* **WHAT IS NEEDED**: From the entries below, return exactly the lines beginning at the one that contains "1; display: flex;" and ending at the one that contains "## Problemas Conocidos", both of them included, and only those lines.

Dataset records:

____________

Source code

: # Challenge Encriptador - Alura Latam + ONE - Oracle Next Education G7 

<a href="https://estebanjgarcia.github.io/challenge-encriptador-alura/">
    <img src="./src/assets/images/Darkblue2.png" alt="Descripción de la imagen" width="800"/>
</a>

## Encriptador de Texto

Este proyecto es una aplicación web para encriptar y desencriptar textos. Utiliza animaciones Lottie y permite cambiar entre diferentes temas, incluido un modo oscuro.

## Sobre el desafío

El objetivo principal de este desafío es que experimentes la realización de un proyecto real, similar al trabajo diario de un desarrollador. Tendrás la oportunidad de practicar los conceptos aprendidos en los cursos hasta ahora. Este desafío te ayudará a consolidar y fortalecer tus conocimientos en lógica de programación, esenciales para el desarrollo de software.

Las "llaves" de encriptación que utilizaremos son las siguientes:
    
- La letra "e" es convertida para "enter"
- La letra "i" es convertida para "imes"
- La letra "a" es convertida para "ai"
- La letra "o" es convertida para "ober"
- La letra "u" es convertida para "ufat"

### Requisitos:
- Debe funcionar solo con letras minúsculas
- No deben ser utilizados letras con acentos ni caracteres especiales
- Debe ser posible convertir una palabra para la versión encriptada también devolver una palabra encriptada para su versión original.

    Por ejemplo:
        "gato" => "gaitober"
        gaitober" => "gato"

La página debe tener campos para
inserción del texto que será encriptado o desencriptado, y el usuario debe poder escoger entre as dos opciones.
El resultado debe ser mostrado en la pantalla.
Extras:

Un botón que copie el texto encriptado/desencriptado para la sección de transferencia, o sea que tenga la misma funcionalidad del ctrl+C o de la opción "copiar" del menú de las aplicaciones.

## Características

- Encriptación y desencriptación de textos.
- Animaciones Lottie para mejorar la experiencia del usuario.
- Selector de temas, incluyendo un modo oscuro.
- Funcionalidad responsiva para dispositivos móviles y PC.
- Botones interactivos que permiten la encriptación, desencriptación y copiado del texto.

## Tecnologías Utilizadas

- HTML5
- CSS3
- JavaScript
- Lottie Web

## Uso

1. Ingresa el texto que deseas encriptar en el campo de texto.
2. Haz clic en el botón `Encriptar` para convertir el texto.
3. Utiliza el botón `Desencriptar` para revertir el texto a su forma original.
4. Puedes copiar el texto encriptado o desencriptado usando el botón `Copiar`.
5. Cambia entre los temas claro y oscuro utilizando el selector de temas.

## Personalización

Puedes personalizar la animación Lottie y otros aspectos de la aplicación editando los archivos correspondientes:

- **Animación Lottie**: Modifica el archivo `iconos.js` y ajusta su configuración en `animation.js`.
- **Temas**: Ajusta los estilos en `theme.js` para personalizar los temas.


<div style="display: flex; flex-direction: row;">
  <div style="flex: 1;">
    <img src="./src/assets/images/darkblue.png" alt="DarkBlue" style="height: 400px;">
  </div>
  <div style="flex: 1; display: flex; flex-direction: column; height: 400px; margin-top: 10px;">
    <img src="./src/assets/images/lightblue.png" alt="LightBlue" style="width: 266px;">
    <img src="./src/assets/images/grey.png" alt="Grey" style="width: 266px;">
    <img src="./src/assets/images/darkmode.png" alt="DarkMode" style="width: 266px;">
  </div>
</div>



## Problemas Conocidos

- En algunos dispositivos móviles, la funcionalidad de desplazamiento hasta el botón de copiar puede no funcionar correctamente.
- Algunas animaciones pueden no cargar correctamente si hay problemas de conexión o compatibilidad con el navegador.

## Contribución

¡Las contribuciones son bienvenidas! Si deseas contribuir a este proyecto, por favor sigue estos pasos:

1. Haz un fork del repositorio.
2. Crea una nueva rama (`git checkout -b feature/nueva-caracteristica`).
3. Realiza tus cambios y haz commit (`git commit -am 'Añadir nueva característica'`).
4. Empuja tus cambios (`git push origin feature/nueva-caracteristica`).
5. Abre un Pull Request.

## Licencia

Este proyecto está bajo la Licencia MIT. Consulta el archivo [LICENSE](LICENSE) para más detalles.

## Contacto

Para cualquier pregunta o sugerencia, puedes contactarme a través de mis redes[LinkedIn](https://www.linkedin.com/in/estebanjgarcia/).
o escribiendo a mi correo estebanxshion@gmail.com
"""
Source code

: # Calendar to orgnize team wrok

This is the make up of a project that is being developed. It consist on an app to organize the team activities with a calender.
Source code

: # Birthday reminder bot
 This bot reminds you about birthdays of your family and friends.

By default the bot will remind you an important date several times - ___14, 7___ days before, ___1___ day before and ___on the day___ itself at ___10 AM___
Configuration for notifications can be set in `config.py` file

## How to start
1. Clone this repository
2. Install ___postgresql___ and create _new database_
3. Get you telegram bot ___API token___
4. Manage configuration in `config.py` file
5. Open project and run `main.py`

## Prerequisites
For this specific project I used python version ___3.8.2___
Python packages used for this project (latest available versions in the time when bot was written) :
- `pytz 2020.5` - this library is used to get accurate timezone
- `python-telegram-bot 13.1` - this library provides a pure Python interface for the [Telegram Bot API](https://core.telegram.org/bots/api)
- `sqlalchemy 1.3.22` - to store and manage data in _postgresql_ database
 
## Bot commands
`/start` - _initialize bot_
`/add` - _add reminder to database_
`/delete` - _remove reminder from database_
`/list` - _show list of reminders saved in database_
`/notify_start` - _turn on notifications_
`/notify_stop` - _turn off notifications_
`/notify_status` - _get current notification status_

____________

* **SOLUTION TO THIS EXERCISE**:
  <div style="flex: 1; display: flex; flex-direction: column; height: 400px; margin-top: 10px;">
    <img src="./src/assets/images/lightblue.png" alt="LightBlue" style="width: 266px;">
    <img src="./src/assets/images/grey.png" alt="Grey" style="width: 266px;">
    <img src="./src/assets/images/darkmode.png" alt="DarkMode" style="width: 266px;">
  </div>
</div>



## Problemas Conocidos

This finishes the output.